La CNIL vient de mettre en demeure le ministère de l'Économie de cesser l'utilisation du fichier SIRENE (Système d’information du renseignement des navires et équipages), créé sans acte législatif ou réglementaire, ou de le régulariser. Elle a constaté que près de 46 000 personnes, dont 392 mineurs, y sont illégalement recensées avec plus de 12 000 copies de passeports et cartes d'identité.
La CNIL a constaté que les douanes françaises utilisent un fichier non déclaré pour recenser les personnes contrôlées en mer ou à quai, après un signalement effectué en mars 2022. Elle demande au ministère soit de faire cesser ce recensement, soit d' « édicter un acte législatif ou règlementaire après avis de la CNIL », comme l'impose la loi Informatique et liberté.
Après s'être déplacée, en août 2022, auprès de l’unité garde-côtes des douanes Manche-Mer du Nord-Atlantique, la CNIL a pu observer que cette unité « inscrit de manière systématique les personnes contrôlées en mer ou à quai par les douanes dans le fichier SIRENE sans que ces personnes n’en soient informées », explique-t-elle dans sa décision du 3 avril dernier.
Ce fichier n'a jamais été officiellement créé et ne dispose donc d'aucune base légale, même si la CNIL a pu accéder à un projet d’acte réglementaire rédigé par la direction générale des douanes et des droits indirects (DGDDI)
Fichier illégal
Comme le rappelle la CNIL, les articles 31 et 33 à 36 de la loi Informatique et Libertés prévoient que les traitements de données à caractère personnel mis en œuvre, à des fins de prévention et de détection des infractions pénales, d'enquêtes et de poursuites en la matière ou d'exécution de sanctions pénales, doivent être prévus par une disposition législative ou règlementaire.
D'autre part, la CNIL a constaté que le fichier SIRENE contient des « données relatives à la géolocalisation de tous les navires dès que le signal de leur balise est capté ». Elle explique que sa délégation a « été informée que le SGCD MMNA avait automatiquement accès à " de nombreuses informations ", sans préciser lesquelles, lorsqu’il se trouve à proximité de navires équipés d’un transpondeur AIS (automatic identification system) ».

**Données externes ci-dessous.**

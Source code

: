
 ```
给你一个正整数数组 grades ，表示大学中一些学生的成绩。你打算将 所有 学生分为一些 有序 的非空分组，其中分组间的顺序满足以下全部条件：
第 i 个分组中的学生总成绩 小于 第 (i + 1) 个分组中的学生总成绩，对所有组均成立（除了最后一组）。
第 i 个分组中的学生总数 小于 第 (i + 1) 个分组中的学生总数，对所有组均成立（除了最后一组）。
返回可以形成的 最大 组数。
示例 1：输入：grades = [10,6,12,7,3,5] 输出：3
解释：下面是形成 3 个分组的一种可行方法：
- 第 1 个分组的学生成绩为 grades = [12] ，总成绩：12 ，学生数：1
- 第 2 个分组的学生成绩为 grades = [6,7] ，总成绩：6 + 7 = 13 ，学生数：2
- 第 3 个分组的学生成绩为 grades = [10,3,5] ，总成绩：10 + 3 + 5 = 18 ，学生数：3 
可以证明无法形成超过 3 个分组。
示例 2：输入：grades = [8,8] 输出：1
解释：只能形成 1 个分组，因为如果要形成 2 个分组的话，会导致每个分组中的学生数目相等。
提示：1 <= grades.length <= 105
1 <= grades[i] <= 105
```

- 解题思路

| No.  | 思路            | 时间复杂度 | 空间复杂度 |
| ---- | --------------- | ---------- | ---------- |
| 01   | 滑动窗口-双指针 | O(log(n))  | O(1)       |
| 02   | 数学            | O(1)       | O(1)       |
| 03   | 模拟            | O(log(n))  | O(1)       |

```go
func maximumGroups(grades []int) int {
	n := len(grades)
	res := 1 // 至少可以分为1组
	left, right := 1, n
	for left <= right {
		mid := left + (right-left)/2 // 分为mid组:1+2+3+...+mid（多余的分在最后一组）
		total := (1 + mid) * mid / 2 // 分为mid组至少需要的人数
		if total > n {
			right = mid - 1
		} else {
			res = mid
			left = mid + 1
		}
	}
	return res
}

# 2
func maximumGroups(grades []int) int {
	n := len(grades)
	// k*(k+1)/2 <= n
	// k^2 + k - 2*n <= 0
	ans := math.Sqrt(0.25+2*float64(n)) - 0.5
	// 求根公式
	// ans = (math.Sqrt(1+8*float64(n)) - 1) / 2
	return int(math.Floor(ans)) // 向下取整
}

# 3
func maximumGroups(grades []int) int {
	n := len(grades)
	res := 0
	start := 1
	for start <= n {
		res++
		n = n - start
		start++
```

Ce traitement de données de géolocalisation personnelles dans SIRENE est potentiellement à large échelle puisque la Commission explique que « si a priori seul le propriétaire est intégré au fichier SIRENE, les agents participant au contrôle du navire peuvent aléatoirement intégrer tous les occupants au dit fichier ». Dès lors, le ministère aurait dû, en plus de créer une disposition législative ou réglementaire, lui adresser d'abord une analyse d'impact sur la protection des données personnelles de cet éventuel texte, ce qu'il n'a pas fait.
45 793 personnes concernées dont 392 mineurs, 24 000 personnes géolocalisées
Selon cette décision de la CNIL, ce n'est rien de moins que 24 000 personnes qui seraient concernées par ce traitement de leur géolocalisation en mer ou à quai par les douanes françaises sans aucune base légale.
Mais, en tout, SIRENE comporterait 45 793 personnes, dont 392 mineurs. En outre, la délégation de la Commission qui s'est rendue sur place a constaté que « le fichier contenait les copies de 9 646 passeports et de 3 051 cartes nationales d’identité ».
Pas de distinction entre victimes et coupables dans le fichier
Selon la CNIL, le fichier SIRENE violerait encore un autre article de la loi Informatique et Libertés, l'article 98, qui impose qu'une distinction claire soit faite entre les données des personnes liées à une infraction pénale : suspects, coupables, victimes et tiers de l'affaire ne doivent pas être mis dans le même sac.
Or, selon l'autorité, « la distinction entre les personnes soupçonnées d’une infraction, coupables, victimes ou tiers n’est pas établie. La délégation a été informée que la qualification d’un navire de […], est réalisée dans SIRENE sans toutefois distinguer les catégories de personnes sur le navire. ».
La Commission constate aussi qu'aucune information n'est mise à la disposition du public sur ce fichier et que les personnes contrôlées ne sont pas informées du traitement de leurs données personnelles dans SIRENE, ce qui est contraire aux articles 104 et 107 de la loi Informatique et Libertés.
La CNIL met donc en demeure le Ministère de l'Économie, des finances et de la souveraineté industrielle et numérique, responsable de la direction générale des douanes, de publier d'ici à six mois, après lui avoir demandé son avis sur le texte en question, un acte législatif qui encadre la création de ce fichier ou de « cesser de procéder au traitement des données en cause », en prenant soin qu'il distingue victimes, suspects, coupables et tiers. Le Ministère doit aussi prévenir convenablement les personnes y étant inscrites.